Introduction: The aim of the present study was to investigate the association between premature coronary artery disease and Glu298Asp polymorphism of the endothelial nitric oxide synthase gene.
Materials and methods: The eNOS gene polymorphism was analysed in 115 (mean age, 48.1+/-7.9 years) Turkish patients with a diagnosis of premature coronary artery disease and 83 (mean age, 44.6+/-1.4 years) control subjects. The Glu298Asp polymorphism of the endothelial nitric oxide synthase gene was determined by polymerase chain reaction and restriction fragment length polymorphism.

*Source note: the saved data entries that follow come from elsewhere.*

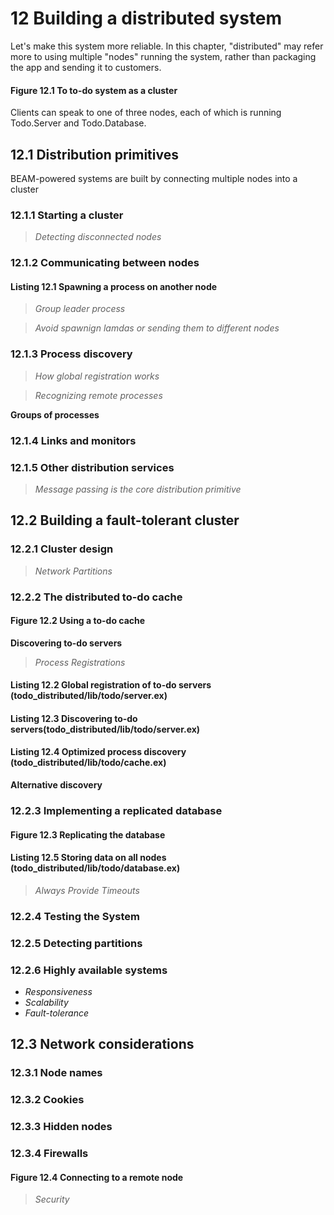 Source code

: # 12 Building a distributed system
Let's make this system more reliable. In this chapter, "distributed" may refer more to using multiple "nodes" running the system, rather than packaging the app and sending it to customers.
#### Figure 12.1 To to-do system as a cluster
Clients can speak to one of three nodes, each of which is running Todo.Server and Todo.Database. 
## 12.1 Distribution primitives
BEAM-powered systems are built by connecting multiple nodes into a cluster
### 12.1.1 Starting a cluster
> *Detecting disconnected nodes*
### 12.1.2 Communicating between nodes
#### Listing 12.1 Spawning a process on another node
> *Group leader process*

> *Avoid spawnign lamdas or sending them to different nodes*
### 12.1.3 Process discovery
> *How global registration works*

> *Recognizing remote processes*

**Groups of processes**
### 12.1.4 Links and monitors
### 12.1.5 Other distribution services
> *Message passing is the core distribution primitive*
## 12.2 Building a fault-tolerant cluster
### 12.2.1 Cluster design
> *Network Partitions*
### 12.2.2 The distributed to-do cache
#### Figure 12.2 Using a to-do cache
**Discovering to-do servers**
> *Process Registrations*
#### Listing 12.2 Global registration of to-do servers (todo_distributed/lib/todo/server.ex)
#### Listing 12.3 Discovering to-do servers(todo_distributed/lib/todo/server.ex)
#### Listing 12.4 Optimized process discovery (todo_distributed/lib/todo/cache.ex)
**Alternative discovery**
### 12.2.3 Implementing a replicated database
#### Figure 12.3 Replicating the database
#### Listing 12.5 Storing data on all nodes (todo_distributed/lib/todo/database.ex)
> *Always Provide Timeouts*
### 12.2.4 Testing the System
### 12.2.5 Detecting partitions
### 12.2.6 Highly available systems
 - *Responsiveness*
 - *Scalability*
 - *Fault-tolerance*
## 12.3 Network considerations
### 12.3.1 Node names
### 12.3.2 Cookies
### 12.3.3 Hidden nodes
### 12.3.4 Firewalls
#### Figure 12.4 Connecting to a remote node
> *Security*
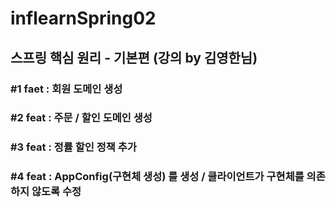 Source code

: # inflearnSpring02

## 스프링 핵심 원리 - 기본편 (강의 by 김영한님)

### #1 faet : 회원 도메인 생성
### #2 feat : 주문 / 할인 도메인 생성
### #3 feat : 정률 할인 정책 추가
### #4 feat : AppConfig(구현체 생성) 를 생성 / 클라이언트가 구현체를 의존하지 않도록 수정
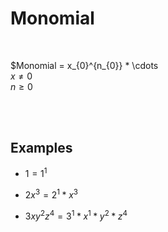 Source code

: 
# Monomial

<br>

$Monomial = x_{0}^{n_{0}} * \cdots <br>
$x \neq 0$ <br>
$n \geq 0$

<br>
<br>

## Examples

- $1 = 1^{1}$

- $2x^{3} = 2^{1} * x^{3}$

- $3xy^{2}z^{4} = 3^{1} * x^{1} * y^{2} * z^{4}$

<br>
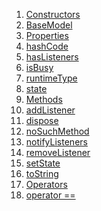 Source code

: 1.  [Constructors](./BaseModel-class.md)
2.  [BaseModel](./BaseModel/BaseModel.md)
3.  [Properties](./BaseModel-class.md)
4.  [hashCode](https://api.flutter.dev/flutter/dart-core/Object/hashCode.html)
5.  [hasListeners](https://api.flutter.dev/flutter/foundation/ChangeNotifier/hasListeners.html)
6.  [isBusy](./BaseModel/isBusy.md)
7.  [runtimeType](https://api.flutter.dev/flutter/dart-core/Object/runtimeType.html)
8.  [state](./BaseModel/state.md)
9.  [Methods](./BaseModel-class.md)
10. [addListener](https://api.flutter.dev/flutter/foundation/ChangeNotifier/addListener.html)
11. [dispose](https://api.flutter.dev/flutter/foundation/ChangeNotifier/dispose.html)
12. [noSuchMethod](https://api.flutter.dev/flutter/dart-core/Object/noSuchMethod.html)
13. [notifyListeners](https://api.flutter.dev/flutter/foundation/ChangeNotifier/notifyListeners.html)
14. [removeListener](https://api.flutter.dev/flutter/foundation/ChangeNotifier/removeListener.html)
15. [setState](./BaseModel/setState.md)
16. [toString](https://api.flutter.dev/flutter/dart-core/Object/toString.html)
17. [Operators](./BaseModel-class.md)
18. [operator
    ==](https://api.flutter.dev/flutter/dart-core/Object/operator_equals.html)
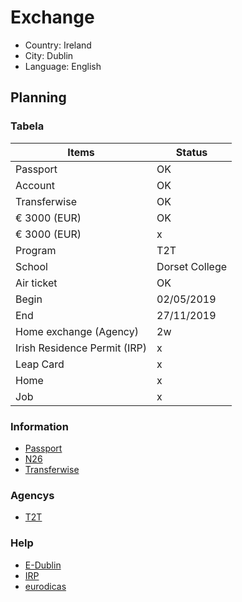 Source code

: # Exchange

* Country: Ireland
* City: Dublin
* Language: English

## Planning

### Tabela

| Items | Status |
| ----- | ------ |
| Passport | OK |
| Account | OK |
| Transferwise | OK |
| € 3000 (EUR) | OK |
| € 3000 (EUR) | x |
| Program | T2T |
| School | Dorset College |
| Air ticket | OK |
| Begin | 02/05/2019 |
| End | 27/11/2019 |
| Home exchange (Agency) | 2w |
| Irish Residence Permit (IRP) | x |
| Leap Card | x |
| Home | x |
| Job | x |

### Information

* [Passport](http://www.pf.gov.br/servicos-pf/passaporte/passaporte)
* [N26](https://n26.com/en-eu/)
* [Transferwise](https://transferwise.com/br/)

### Agencys

* [T2T](http://t2tagency.com/)

### Help

* [E-Dublin](https://www.e-dublin.com.br/)
* [IRP](https://www.e-dublin.com.br/como-tirar-o-irish-residence-permit-em-dublin/)
* [eurodicas](https://www.eurodicas.com.br/irlanda/)
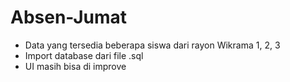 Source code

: # Absen-Jumat
* Data yang tersedia beberapa siswa dari rayon Wikrama 1, 2, 3
* Import database dari file .sql
* UI masih bisa di improve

Results: The patients group showed an increase in the frequency of the T allele compared to controls (0.456 versus 0.169, p=0.0001). There was a significant association between the TT genotype and premature coronary artery disease [eNOS TT vs. TG and GG; OR=17.000 (CI 95% 3.952-73.125, p=0.0001)]. The eNOS T/G genotypes were not associated with the number of affected vessels (p>0.05). In addition, the family history of premature coronary artery disease, smoking, diabetes, obesity, dyslipidemia and eNOS TT genotype were independent risk factors of coronary artery disease. The patients with eNOS TT genotype had 15 fold risk of coronary artery disease compared with the control group [OR=15.356(CI 95% 3.262-77.289, p=0.001)].
Conclusions: These results suggest that premature coronary artery disease is associated with the Glu298Asp polymorphism of the endothelial nitric oxide synthase gene in our population.